Exercise instructions: Using the records below, transcribe word for word the stretch from the line that contains "- **ContentImage**: Multi-type" through the line that contains "- **TrueCrimeCase**: Comprehensive", both end lines included, and nothing else.
### Source data
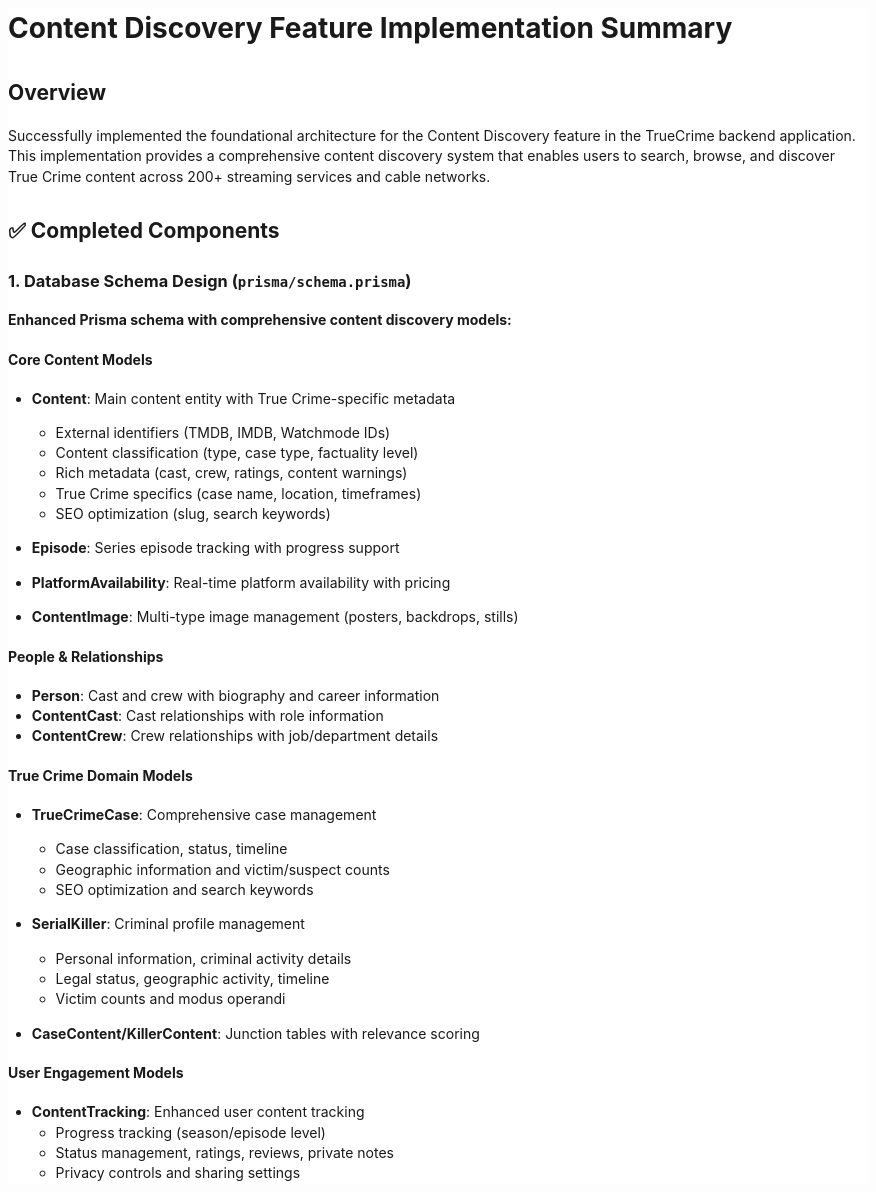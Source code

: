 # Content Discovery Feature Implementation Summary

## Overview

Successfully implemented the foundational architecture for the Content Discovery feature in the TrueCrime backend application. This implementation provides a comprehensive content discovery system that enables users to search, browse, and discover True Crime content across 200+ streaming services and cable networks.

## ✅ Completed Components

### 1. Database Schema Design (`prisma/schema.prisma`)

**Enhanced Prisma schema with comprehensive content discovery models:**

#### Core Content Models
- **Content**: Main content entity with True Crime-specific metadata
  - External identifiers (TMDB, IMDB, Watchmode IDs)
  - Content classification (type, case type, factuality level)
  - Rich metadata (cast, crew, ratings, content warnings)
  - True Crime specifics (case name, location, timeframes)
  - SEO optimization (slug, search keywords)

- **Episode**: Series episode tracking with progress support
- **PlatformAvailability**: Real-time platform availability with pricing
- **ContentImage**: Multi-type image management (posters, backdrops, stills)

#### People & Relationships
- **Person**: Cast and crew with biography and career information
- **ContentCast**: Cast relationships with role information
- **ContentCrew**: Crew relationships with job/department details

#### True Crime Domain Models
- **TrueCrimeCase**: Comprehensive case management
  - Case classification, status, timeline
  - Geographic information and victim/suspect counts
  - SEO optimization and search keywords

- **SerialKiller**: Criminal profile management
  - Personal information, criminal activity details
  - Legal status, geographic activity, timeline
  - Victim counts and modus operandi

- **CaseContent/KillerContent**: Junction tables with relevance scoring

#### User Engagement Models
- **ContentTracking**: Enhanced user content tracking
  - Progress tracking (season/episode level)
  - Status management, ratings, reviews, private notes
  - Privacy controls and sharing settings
######
### Source data
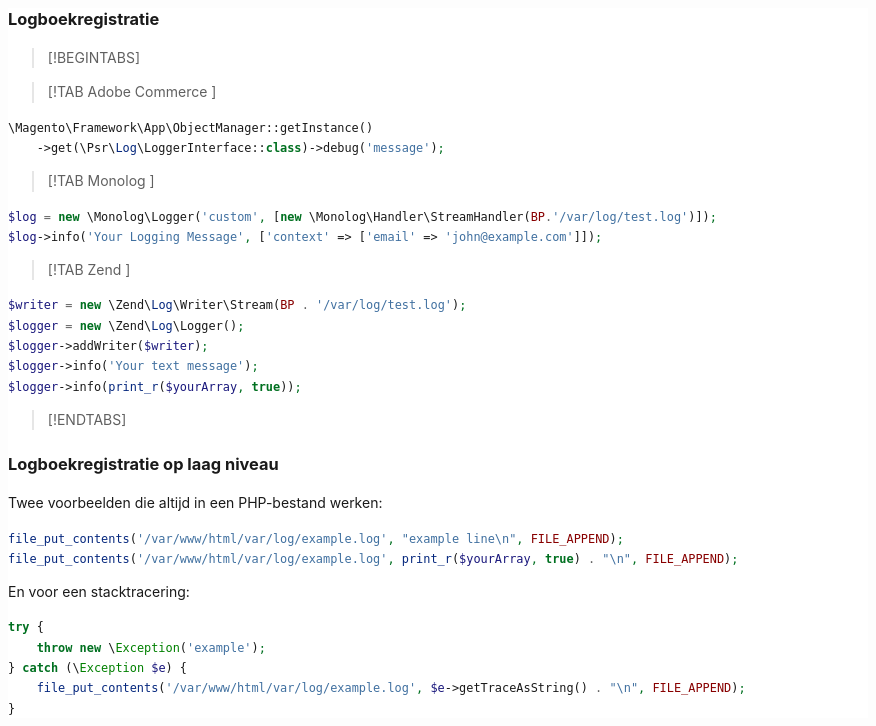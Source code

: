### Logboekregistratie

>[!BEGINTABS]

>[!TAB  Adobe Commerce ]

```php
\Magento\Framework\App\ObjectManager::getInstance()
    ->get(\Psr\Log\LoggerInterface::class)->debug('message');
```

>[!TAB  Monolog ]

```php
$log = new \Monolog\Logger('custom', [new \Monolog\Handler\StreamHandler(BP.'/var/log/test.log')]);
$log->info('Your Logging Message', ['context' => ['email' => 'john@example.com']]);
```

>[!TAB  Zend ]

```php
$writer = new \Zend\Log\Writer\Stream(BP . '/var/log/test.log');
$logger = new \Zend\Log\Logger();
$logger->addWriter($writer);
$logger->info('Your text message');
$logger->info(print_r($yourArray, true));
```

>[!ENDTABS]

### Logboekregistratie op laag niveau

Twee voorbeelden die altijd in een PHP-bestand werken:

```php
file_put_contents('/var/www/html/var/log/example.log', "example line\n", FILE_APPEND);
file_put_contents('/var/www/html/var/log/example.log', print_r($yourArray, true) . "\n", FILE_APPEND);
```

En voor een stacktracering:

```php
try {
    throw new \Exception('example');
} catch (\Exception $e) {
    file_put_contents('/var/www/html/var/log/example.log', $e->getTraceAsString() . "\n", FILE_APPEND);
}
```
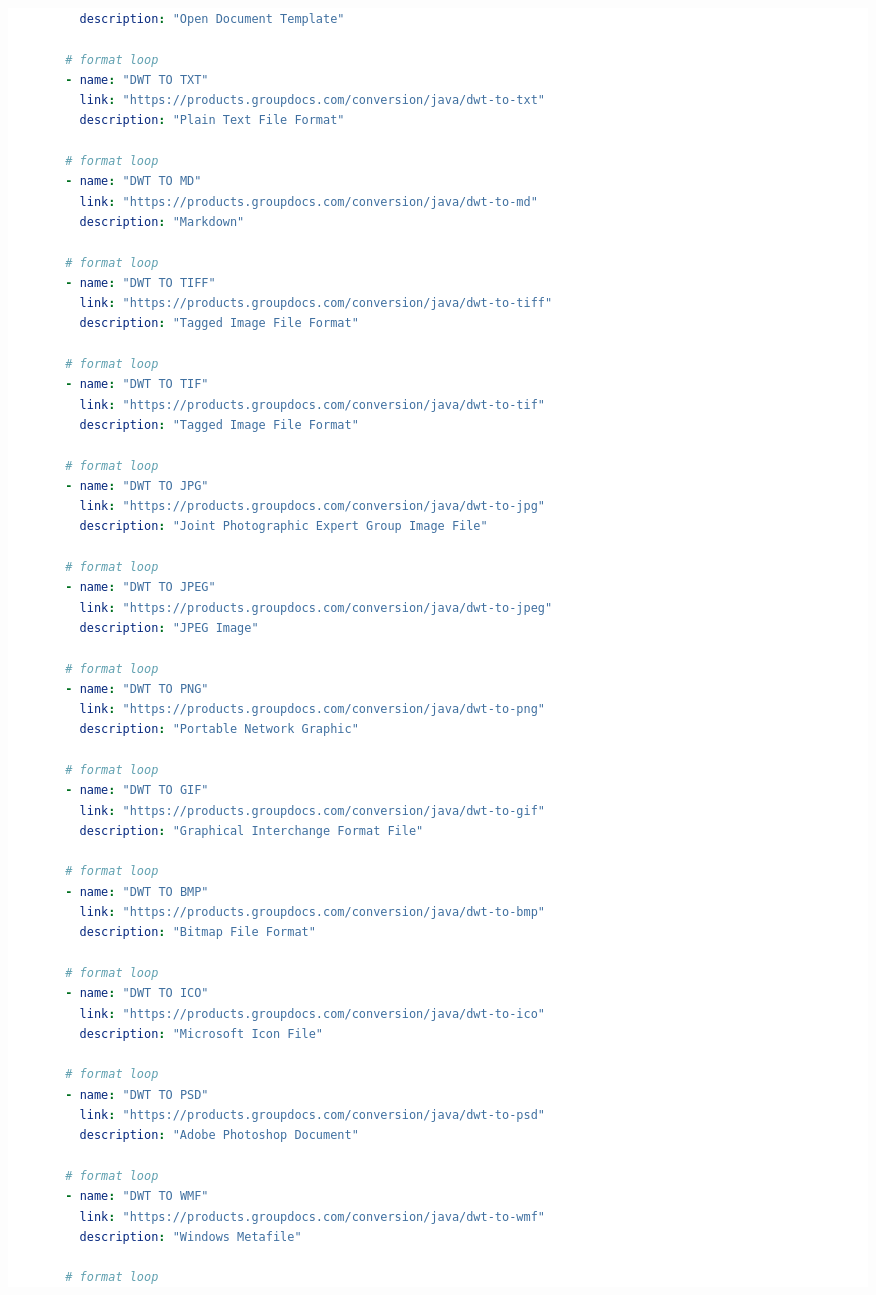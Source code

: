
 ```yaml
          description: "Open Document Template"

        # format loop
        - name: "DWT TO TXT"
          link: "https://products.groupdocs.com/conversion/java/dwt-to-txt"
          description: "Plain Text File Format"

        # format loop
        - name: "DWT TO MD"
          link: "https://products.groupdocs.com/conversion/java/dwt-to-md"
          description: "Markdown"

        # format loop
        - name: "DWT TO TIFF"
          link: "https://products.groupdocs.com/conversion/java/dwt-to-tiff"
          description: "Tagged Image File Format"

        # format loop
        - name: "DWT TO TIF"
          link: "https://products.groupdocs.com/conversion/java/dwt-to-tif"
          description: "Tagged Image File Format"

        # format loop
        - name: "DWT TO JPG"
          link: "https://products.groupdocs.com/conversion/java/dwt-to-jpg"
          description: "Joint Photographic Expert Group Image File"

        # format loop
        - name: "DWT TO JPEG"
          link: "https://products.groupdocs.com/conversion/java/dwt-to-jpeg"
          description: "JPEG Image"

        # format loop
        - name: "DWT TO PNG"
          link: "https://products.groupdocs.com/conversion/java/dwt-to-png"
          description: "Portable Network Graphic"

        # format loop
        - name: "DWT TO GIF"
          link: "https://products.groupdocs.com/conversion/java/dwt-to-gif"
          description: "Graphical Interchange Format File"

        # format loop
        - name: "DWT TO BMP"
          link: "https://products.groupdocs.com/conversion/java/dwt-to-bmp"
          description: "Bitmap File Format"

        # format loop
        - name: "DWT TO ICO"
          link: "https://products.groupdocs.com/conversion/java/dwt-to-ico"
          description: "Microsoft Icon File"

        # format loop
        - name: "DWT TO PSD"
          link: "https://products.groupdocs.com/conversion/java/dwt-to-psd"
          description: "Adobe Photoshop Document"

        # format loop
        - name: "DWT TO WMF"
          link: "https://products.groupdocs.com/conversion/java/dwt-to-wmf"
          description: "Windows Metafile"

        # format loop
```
######
Answer box:
- **ContentImage**: Multi-type image management (posters, backdrops, stills)

#### People & Relationships
- **Person**: Cast and crew with biography and career information
- **ContentCast**: Cast relationships with role information
- **ContentCrew**: Crew relationships with job/department details

#### True Crime Domain Models
- **TrueCrimeCase**: Comprehensive case management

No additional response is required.